_About this exercise:_ Copy out all lines in the material below that contain the string "conditions".

***

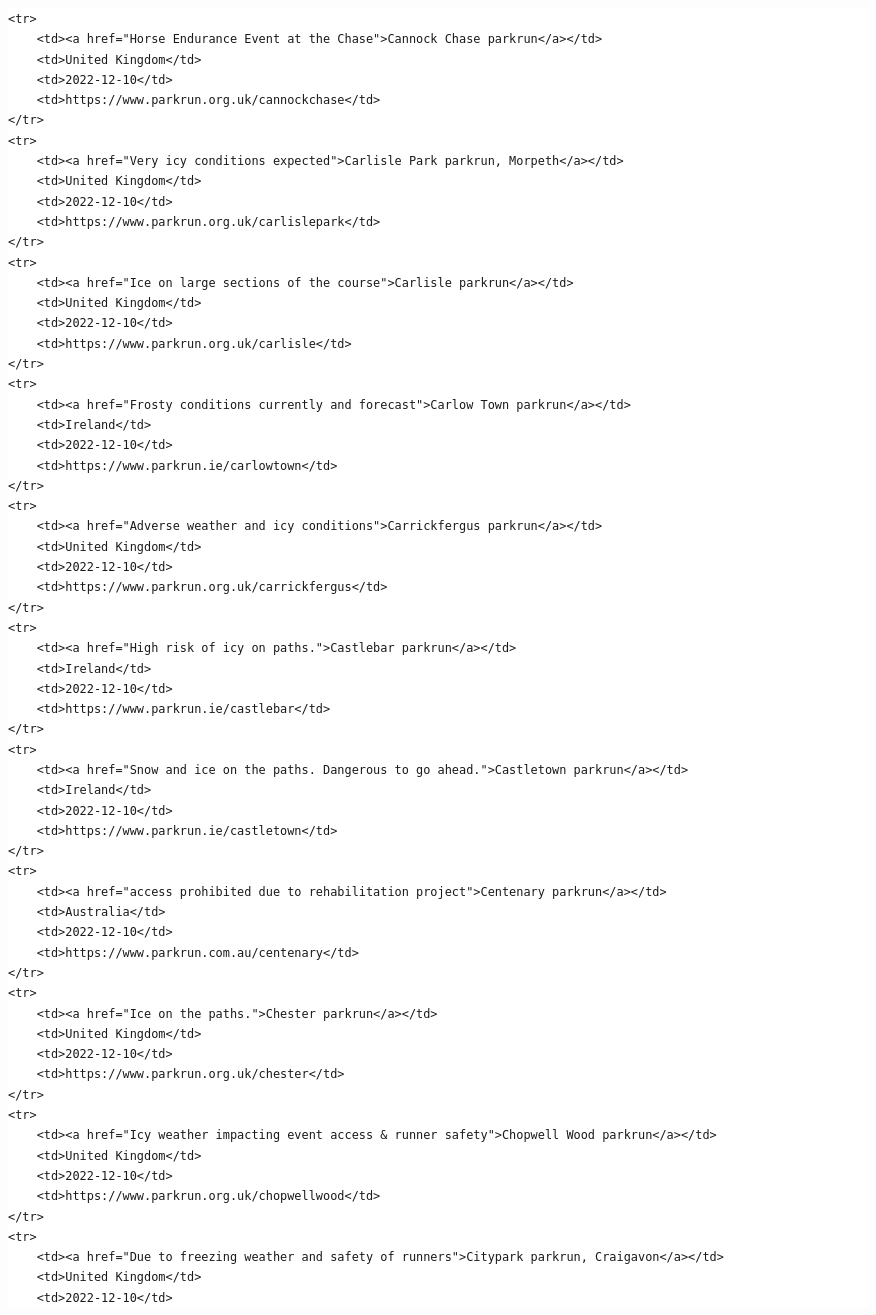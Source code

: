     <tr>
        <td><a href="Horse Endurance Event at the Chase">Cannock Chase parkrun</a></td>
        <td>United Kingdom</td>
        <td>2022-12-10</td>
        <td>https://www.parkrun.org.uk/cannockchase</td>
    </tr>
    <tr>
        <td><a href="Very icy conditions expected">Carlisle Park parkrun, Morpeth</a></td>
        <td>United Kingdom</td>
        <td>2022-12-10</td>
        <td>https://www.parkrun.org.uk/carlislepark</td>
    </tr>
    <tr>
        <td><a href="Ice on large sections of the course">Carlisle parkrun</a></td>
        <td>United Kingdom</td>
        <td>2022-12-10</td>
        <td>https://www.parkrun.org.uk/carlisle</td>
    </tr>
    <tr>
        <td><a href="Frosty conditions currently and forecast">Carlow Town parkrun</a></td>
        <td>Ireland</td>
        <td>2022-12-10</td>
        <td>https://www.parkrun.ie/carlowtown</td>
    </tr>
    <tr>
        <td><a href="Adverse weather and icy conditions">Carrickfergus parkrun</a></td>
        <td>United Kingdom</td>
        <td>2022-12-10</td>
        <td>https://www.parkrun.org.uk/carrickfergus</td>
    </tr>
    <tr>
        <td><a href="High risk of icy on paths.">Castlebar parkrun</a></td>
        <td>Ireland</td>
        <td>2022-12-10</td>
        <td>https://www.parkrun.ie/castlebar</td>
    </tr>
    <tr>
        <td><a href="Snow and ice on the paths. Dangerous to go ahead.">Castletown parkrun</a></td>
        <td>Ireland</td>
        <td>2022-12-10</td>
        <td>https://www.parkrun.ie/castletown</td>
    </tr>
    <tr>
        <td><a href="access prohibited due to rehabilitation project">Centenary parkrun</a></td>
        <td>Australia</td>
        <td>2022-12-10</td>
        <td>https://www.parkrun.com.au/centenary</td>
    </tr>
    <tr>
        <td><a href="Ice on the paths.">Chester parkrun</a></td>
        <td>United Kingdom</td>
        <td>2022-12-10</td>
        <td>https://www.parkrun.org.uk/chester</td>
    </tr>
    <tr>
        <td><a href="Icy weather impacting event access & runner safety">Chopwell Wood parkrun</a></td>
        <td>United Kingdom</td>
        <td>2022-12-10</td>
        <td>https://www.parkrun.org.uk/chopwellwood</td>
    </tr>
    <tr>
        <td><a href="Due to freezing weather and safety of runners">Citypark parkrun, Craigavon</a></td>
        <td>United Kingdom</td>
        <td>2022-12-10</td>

***

_Task response:_
        <td><a href="Very icy conditions expected">Carlisle Park parkrun, Morpeth</a></td>
        <td><a href="Frosty conditions currently and forecast">Carlow Town parkrun</a></td>
        <td><a href="Adverse weather and icy conditions">Carrickfergus parkrun</a></td>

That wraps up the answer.